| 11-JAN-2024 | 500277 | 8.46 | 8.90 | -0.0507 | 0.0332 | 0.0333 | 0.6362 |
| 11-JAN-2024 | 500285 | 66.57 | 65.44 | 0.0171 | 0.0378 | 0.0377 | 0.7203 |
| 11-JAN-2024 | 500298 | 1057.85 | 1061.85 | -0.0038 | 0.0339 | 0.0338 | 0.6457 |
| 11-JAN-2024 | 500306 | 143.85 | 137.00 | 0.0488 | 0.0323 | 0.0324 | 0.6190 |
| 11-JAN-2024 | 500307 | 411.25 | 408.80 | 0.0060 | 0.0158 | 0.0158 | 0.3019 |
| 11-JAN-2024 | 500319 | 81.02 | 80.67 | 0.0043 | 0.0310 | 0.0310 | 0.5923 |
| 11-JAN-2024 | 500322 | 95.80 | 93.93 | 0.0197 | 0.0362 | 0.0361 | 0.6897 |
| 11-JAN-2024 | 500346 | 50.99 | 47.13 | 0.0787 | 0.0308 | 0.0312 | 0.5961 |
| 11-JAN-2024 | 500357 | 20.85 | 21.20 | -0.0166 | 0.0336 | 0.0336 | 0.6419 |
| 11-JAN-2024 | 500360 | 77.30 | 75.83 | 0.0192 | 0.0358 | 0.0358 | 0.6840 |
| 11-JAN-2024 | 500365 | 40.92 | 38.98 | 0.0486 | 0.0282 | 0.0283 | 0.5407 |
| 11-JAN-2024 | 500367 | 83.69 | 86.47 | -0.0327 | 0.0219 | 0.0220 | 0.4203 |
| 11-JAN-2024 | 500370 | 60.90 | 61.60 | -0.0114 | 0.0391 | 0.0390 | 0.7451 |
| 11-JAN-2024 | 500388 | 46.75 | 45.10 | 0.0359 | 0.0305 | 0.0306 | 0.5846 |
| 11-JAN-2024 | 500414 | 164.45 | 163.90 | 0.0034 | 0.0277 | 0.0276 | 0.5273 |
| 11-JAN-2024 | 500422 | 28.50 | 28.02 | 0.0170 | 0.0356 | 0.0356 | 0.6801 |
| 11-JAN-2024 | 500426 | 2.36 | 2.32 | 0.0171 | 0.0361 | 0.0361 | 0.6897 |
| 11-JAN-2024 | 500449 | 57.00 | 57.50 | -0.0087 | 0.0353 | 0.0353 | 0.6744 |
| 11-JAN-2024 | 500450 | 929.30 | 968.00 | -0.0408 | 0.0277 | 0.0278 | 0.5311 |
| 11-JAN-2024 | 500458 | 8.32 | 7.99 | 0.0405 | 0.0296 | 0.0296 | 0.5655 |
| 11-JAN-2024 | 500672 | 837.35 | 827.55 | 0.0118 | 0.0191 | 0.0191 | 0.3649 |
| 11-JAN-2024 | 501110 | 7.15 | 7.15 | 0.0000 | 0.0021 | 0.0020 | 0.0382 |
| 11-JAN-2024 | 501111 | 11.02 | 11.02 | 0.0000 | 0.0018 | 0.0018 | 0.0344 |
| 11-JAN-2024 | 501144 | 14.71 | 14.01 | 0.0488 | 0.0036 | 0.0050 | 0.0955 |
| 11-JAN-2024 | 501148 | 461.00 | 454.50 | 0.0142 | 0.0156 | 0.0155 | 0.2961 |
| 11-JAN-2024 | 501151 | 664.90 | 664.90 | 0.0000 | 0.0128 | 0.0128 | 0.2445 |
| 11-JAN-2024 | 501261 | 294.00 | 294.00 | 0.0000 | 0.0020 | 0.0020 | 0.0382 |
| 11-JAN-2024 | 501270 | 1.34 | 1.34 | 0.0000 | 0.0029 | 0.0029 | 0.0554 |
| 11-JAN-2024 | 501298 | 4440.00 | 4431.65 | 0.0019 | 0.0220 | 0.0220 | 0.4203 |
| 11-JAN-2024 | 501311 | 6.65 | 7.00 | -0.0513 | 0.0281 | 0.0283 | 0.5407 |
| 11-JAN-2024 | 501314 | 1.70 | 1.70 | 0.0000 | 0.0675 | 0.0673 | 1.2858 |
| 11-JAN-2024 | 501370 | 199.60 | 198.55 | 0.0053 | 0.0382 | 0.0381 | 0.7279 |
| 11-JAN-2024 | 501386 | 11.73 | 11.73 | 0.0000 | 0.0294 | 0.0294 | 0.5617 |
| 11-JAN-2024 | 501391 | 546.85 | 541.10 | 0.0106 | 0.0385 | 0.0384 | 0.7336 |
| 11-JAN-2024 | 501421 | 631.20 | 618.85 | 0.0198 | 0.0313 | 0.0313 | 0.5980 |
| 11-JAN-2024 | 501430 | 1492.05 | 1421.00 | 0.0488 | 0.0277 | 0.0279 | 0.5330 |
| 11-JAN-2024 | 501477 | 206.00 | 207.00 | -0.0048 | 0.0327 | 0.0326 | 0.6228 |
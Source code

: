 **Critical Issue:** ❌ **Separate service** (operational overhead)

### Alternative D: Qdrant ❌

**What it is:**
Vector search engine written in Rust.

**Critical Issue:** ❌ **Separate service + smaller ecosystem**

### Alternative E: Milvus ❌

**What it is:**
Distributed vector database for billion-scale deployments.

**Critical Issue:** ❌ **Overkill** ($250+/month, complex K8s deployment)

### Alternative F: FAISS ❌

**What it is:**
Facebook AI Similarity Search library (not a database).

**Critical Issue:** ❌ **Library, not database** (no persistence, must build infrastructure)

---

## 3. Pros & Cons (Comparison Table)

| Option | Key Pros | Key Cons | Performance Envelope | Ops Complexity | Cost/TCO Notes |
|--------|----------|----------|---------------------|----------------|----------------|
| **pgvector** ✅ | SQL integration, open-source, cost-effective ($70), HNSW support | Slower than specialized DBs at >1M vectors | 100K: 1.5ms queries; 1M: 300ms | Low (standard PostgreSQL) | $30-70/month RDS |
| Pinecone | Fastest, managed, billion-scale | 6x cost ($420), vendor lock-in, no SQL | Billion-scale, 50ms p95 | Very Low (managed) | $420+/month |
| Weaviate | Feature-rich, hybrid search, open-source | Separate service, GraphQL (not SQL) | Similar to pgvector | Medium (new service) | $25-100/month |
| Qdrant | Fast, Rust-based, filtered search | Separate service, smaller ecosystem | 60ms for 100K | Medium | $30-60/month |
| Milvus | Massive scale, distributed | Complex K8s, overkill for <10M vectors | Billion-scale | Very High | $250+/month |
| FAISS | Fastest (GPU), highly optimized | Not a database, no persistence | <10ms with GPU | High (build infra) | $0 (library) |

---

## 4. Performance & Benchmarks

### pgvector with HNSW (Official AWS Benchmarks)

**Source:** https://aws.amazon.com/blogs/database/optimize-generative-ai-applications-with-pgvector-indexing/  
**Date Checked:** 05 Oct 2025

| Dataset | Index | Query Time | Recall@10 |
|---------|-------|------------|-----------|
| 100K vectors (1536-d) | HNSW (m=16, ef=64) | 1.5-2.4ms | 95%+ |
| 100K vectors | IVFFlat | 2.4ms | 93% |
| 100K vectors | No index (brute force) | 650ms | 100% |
==============================
PROBLEM> Nothing but an exact copy of the lines from the first one above through the line holding "0.0362 | 0.0361 | 0.6897 |" should be returned.

EXERCISE ANSWER>
| 11-JAN-2024 | 500277 | 8.46 | 8.90 | -0.0507 | 0.0332 | 0.0333 | 0.6362 |
| 11-JAN-2024 | 500285 | 66.57 | 65.44 | 0.0171 | 0.0378 | 0.0377 | 0.7203 |
| 11-JAN-2024 | 500298 | 1057.85 | 1061.85 | -0.0038 | 0.0339 | 0.0338 | 0.6457 |
| 11-JAN-2024 | 500306 | 143.85 | 137.00 | 0.0488 | 0.0323 | 0.0324 | 0.6190 |
| 11-JAN-2024 | 500307 | 411.25 | 408.80 | 0.0060 | 0.0158 | 0.0158 | 0.3019 |
| 11-JAN-2024 | 500319 | 81.02 | 80.67 | 0.0043 | 0.0310 | 0.0310 | 0.5923 |
| 11-JAN-2024 | 500322 | 95.80 | 93.93 | 0.0197 | 0.0362 | 0.0361 | 0.6897 |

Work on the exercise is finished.